My latest efforts to build higher capacity Zinc-Bromine batteries, have focused on the use of solid TMPhABr layers, because the solubility of TMPhABr is very low in the presence of high concentrations of ZnBr2 (2-4M). The idea by doing this was to provide a relatively stable source of TMPhA+ cations that could be taken to the cathode and be used to form an insoluble perbromide as bromide is reduced to elemental bromine and then sequestered by the quaternary ammonium salt.

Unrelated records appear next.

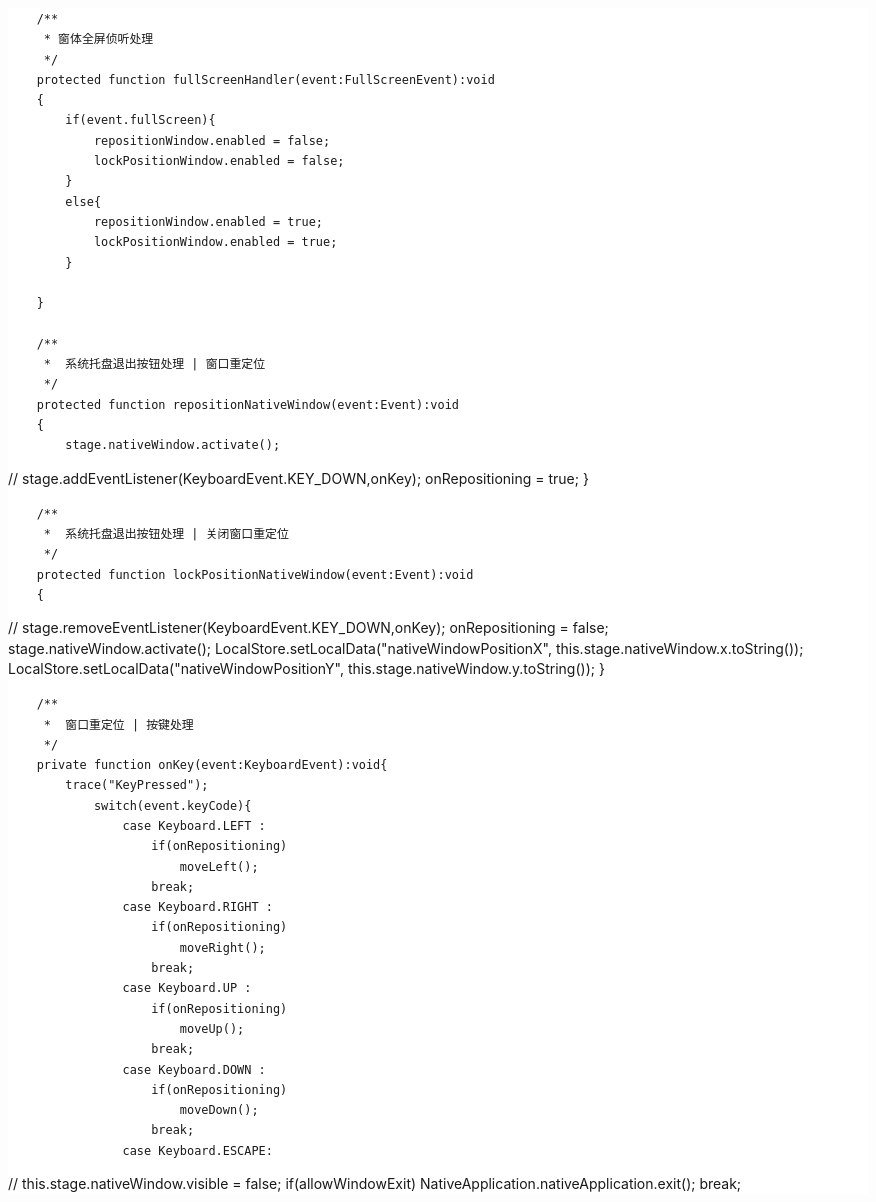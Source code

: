 		/**
		 * 窗体全屏侦听处理
		 */
		protected function fullScreenHandler(event:FullScreenEvent):void
		{
			if(event.fullScreen){
				repositionWindow.enabled = false;
				lockPositionWindow.enabled = false;
			}
			else{				
				repositionWindow.enabled = true;
				lockPositionWindow.enabled = true;
			}
				
		}
		
		/**
		 *  系统托盘退出按钮处理 | 窗口重定位
		 */
		protected function repositionNativeWindow(event:Event):void
		{
			stage.nativeWindow.activate();
//			stage.addEventListener(KeyboardEvent.KEY_DOWN,onKey);
			onRepositioning = true;
		}
		
		/**
		 *  系统托盘退出按钮处理 | 关闭窗口重定位
		 */
		protected function lockPositionNativeWindow(event:Event):void
		{
//			stage.removeEventListener(KeyboardEvent.KEY_DOWN,onKey);
			onRepositioning = false;		
			stage.nativeWindow.activate();
			LocalStore.setLocalData("nativeWindowPositionX", this.stage.nativeWindow.x.toString());
			LocalStore.setLocalData("nativeWindowPositionY", this.stage.nativeWindow.y.toString());
		}
		
		/**
		 *  窗口重定位 | 按键处理
		 */
		private function onKey(event:KeyboardEvent):void{ 
			trace("KeyPressed"); 
				switch(event.keyCode){ 
					case Keyboard.LEFT : 
						if(onRepositioning)
							moveLeft(); 
						break; 
					case Keyboard.RIGHT : 
						if(onRepositioning)
							moveRight(); 
						break; 
					case Keyboard.UP : 
						if(onRepositioning)
							moveUp(); 
						break; 
					case Keyboard.DOWN : 
						if(onRepositioning)
							moveDown(); 
						break; 
					case Keyboard.ESCAPE:
//						this.stage.nativeWindow.visible = false;
						if(allowWindowExit)
							NativeApplication.nativeApplication.exit();
						break;	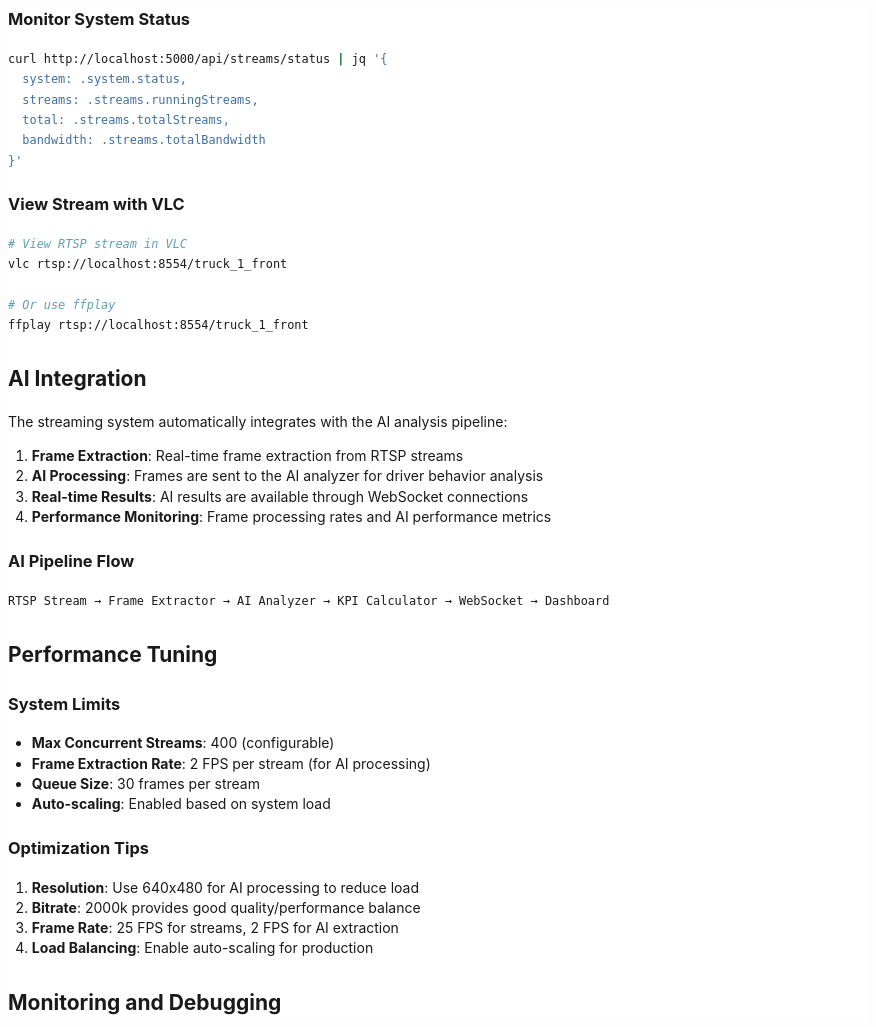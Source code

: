 ### Monitor System Status

```bash
curl http://localhost:5000/api/streams/status | jq '{
  system: .system.status,
  streams: .streams.runningStreams,
  total: .streams.totalStreams,
  bandwidth: .streams.totalBandwidth
}'
```

### View Stream with VLC

```bash
# View RTSP stream in VLC
vlc rtsp://localhost:8554/truck_1_front

# Or use ffplay
ffplay rtsp://localhost:8554/truck_1_front
```

## AI Integration

The streaming system automatically integrates with the AI analysis pipeline:

1. **Frame Extraction**: Real-time frame extraction from RTSP streams
2. **AI Processing**: Frames are sent to the AI analyzer for driver behavior analysis
3. **Real-time Results**: AI results are available through WebSocket connections
4. **Performance Monitoring**: Frame processing rates and AI performance metrics

### AI Pipeline Flow

```
RTSP Stream → Frame Extractor → AI Analyzer → KPI Calculator → WebSocket → Dashboard
```

## Performance Tuning

### System Limits

- **Max Concurrent Streams**: 400 (configurable)
- **Frame Extraction Rate**: 2 FPS per stream (for AI processing)
- **Queue Size**: 30 frames per stream
- **Auto-scaling**: Enabled based on system load

### Optimization Tips

1. **Resolution**: Use 640x480 for AI processing to reduce load
2. **Bitrate**: 2000k provides good quality/performance balance
3. **Frame Rate**: 25 FPS for streams, 2 FPS for AI extraction
4. **Load Balancing**: Enable auto-scaling for production

## Monitoring and Debugging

However, the solubility of TMPhABr is too low for this and what happens is that the cathode mainly generates elemental Bromine, which then flows through the battery and is converted – outside the cathode – into TMPhABr3 as it reaches the TMPhABr solid layers. What happens is that the perbromide is fixed outside the cathode, and only the portion that is in contact with the cathode is ever able to be reduced to contribute to the battery current during the discharge phase while the part that is far away from the cathode becomes “dead capacity” and is never able to be regenerated again.
This is evident by looking at disassembled batteries – see image above – where the yellow/orange perbromide is present across the battery separator, showing that elemental bromine was produced, migrated, reacted with the organic ammonium salt to form the perbromide and was then unable to be recovered because of its distance from the cathode. This is also showed by the loss in both energy and Coulombic efficiencies for batteries that use this solid layer at higher ZnBr2 concentrations, compared with the cells that used fully dissolved ZnBr2 0.5M + TMPhABr 0.25M. The Coulombic efficiency drops from >95% to <80% while the energy efficiency drops from >80% to <70%.
The best way to implement this solid TMPhABr strategy might actually be to introduce this solid within the structure of the cathode material (see proposed structure above). For this I have prepared a 50% w/v solution of TMPhABr (it is extremely soluble in distilled water), immersed two CC4 cathodes into it and I am now waiting for these to dry. Once they are dry I will be able to place them within batteries and run an experiment – without any solid layer – to see if this actually improves the results.
Thank you for your posts.
I wonder, is your scheme of layers verticaly correct?
Bromine is heaver than electrolyte and it sinks down when charging.
Have you tried to reverse your battery?
Good luck and thanks for sharing.
Thanks for commenting! I usually put the battery horizontally, so there is no preferential direction regarding the cathode/anode. Bromine is more dense, but I use quaternary ammonium salts (TMPhABr) to sequester the bromine, so a solid – instead of liquid bromine – is formed.